Top of DATA SHOWN
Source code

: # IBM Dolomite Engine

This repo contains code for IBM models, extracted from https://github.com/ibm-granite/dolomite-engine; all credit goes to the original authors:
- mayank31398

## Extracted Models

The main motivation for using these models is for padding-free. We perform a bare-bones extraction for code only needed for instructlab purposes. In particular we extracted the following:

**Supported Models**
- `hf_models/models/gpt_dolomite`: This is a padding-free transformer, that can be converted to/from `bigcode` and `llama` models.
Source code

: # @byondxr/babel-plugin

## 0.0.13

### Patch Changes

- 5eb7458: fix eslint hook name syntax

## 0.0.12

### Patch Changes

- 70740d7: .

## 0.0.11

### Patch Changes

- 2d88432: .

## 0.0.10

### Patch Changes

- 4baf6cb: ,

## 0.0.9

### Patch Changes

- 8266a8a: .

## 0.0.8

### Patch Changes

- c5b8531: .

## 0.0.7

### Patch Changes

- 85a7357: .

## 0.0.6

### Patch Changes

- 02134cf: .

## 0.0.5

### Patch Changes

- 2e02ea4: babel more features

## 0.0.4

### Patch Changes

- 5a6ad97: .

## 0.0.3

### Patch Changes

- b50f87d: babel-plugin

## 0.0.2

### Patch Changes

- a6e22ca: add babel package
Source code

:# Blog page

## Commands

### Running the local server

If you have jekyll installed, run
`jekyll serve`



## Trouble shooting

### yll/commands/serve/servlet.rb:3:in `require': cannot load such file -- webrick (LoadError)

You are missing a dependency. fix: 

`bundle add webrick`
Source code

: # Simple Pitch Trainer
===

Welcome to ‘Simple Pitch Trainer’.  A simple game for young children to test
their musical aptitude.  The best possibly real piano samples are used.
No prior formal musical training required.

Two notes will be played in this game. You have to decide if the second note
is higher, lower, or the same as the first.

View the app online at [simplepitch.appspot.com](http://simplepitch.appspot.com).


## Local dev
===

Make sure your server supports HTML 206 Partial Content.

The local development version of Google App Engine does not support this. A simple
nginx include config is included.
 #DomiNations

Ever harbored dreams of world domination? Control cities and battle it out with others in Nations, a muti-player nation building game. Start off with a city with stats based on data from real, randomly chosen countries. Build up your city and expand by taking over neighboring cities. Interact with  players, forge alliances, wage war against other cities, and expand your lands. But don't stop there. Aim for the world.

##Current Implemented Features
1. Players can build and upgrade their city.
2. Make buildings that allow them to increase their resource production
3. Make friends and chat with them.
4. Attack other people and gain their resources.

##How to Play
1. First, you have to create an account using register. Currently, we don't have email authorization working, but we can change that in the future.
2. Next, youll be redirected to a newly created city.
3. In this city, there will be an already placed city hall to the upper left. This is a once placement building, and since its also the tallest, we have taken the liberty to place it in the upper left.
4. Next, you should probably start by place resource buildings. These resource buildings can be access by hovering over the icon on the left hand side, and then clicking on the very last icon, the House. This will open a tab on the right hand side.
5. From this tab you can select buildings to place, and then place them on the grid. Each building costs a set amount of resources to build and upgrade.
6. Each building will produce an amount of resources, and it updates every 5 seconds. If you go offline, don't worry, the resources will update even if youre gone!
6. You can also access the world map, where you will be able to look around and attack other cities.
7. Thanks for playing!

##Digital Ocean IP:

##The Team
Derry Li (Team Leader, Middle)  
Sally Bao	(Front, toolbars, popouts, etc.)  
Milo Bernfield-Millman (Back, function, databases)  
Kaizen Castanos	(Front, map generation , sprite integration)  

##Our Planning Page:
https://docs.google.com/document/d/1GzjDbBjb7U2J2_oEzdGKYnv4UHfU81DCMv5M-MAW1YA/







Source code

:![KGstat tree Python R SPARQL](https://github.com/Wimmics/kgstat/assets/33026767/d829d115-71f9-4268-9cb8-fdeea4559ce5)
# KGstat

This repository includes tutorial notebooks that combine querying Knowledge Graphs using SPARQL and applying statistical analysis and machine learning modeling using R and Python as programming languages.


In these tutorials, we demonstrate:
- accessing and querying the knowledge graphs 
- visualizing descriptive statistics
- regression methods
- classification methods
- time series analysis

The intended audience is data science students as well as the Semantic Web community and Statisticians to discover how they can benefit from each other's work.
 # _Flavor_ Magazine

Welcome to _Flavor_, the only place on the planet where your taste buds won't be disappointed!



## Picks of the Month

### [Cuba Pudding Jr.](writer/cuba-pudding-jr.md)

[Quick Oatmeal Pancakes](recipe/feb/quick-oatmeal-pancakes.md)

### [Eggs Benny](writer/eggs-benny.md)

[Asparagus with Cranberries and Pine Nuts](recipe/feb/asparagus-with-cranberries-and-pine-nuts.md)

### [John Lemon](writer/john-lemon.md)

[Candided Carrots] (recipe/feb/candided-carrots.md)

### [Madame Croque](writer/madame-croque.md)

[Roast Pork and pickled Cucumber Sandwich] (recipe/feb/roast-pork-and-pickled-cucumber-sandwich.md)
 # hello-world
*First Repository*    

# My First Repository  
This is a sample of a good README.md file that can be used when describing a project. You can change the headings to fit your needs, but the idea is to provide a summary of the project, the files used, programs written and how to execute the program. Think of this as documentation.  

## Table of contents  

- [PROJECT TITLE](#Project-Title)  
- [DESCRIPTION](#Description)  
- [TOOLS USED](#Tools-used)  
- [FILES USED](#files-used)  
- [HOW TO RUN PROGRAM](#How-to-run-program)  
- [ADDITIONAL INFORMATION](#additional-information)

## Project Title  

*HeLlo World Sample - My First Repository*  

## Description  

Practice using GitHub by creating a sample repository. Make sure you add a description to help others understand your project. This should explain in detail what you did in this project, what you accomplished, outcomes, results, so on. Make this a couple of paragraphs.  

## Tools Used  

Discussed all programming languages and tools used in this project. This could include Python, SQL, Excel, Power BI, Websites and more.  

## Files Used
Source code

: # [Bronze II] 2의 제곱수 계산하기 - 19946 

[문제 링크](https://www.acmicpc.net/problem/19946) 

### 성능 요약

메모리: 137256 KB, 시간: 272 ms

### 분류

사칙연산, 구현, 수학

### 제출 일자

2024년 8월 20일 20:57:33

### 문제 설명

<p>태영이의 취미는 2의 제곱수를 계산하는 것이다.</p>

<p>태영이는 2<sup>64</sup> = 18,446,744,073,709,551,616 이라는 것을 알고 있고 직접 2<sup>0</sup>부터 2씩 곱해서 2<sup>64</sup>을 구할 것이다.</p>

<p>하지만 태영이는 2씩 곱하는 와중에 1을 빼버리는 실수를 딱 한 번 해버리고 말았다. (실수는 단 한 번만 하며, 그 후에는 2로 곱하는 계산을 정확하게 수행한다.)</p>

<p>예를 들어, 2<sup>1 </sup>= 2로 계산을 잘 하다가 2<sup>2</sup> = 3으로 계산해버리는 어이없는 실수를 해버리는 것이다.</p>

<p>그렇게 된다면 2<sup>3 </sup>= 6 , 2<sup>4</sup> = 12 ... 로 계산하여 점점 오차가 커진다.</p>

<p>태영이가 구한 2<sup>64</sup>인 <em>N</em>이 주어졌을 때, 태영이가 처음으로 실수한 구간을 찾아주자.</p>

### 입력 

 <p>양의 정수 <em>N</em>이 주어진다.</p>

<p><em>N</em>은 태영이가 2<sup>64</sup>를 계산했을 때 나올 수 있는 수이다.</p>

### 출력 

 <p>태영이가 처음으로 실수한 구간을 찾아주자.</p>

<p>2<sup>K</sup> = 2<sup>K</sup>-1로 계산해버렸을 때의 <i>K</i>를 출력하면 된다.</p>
Bottom of DATA SHOWN
[PROBLEM TO WORK ON]
Quote the data above from the line containing "- 5a6ad97: ." to the line containing "## Trouble shooting", inclusive, and stop.

[ANSWER SPACE]
- 5a6ad97: .

## 0.0.3

### Patch Changes

- b50f87d: babel-plugin

## 0.0.2

### Patch Changes

- a6e22ca: add babel package
Source code

:# Blog page

## Commands

### Running the local server

If you have jekyll installed, run
`jekyll serve`



## Trouble shooting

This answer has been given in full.